**Exercise aim:** Each line below should be restated word for word.

===

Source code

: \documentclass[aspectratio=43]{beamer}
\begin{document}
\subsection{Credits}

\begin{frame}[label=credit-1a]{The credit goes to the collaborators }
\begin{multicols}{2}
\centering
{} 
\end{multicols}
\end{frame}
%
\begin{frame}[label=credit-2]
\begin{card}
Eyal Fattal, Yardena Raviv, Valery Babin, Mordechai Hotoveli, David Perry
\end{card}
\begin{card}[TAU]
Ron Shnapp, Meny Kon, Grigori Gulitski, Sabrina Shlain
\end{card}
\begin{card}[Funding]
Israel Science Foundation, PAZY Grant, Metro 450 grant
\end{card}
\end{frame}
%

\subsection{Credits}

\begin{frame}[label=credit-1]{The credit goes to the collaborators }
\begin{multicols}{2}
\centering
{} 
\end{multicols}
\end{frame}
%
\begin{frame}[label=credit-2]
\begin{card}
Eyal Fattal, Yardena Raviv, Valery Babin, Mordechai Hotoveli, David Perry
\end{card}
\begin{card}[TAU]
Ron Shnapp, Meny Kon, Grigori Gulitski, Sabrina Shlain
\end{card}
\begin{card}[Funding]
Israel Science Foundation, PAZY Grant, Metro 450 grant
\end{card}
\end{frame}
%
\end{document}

===

**Response below:**
Source code

: \documentclass[aspectratio=43]{beamer}
\begin{document}
\subsection{Credits}

\begin{frame}[label=credit-1a]{The credit goes to the collaborators }
\begin{multicols}{2}
\centering
{} 
\end{multicols}
\end{frame}
%
\begin{frame}[label=credit-2]
\begin{card}
Eyal Fattal, Yardena Raviv, Valery Babin, Mordechai Hotoveli, David Perry
\end{card}
\begin{card}[TAU]
Ron Shnapp, Meny Kon, Grigori Gulitski, Sabrina Shlain
\end{card}
\begin{card}[Funding]
Israel Science Foundation, PAZY Grant, Metro 450 grant
\end{card}
\end{frame}
%

\subsection{Credits}

\begin{frame}[label=credit-1]{The credit goes to the collaborators }
\begin{multicols}{2}
\centering
{} 
\end{multicols}
\end{frame}
%
\begin{frame}[label=credit-2]
\begin{card}
Eyal Fattal, Yardena Raviv, Valery Babin, Mordechai Hotoveli, David Perry
\end{card}
\begin{card}[TAU]
Ron Shnapp, Meny Kon, Grigori Gulitski, Sabrina Shlain
\end{card}
\begin{card}[Funding]
Israel Science Foundation, PAZY Grant, Metro 450 grant
\end{card}
\end{frame}
%
\end{document}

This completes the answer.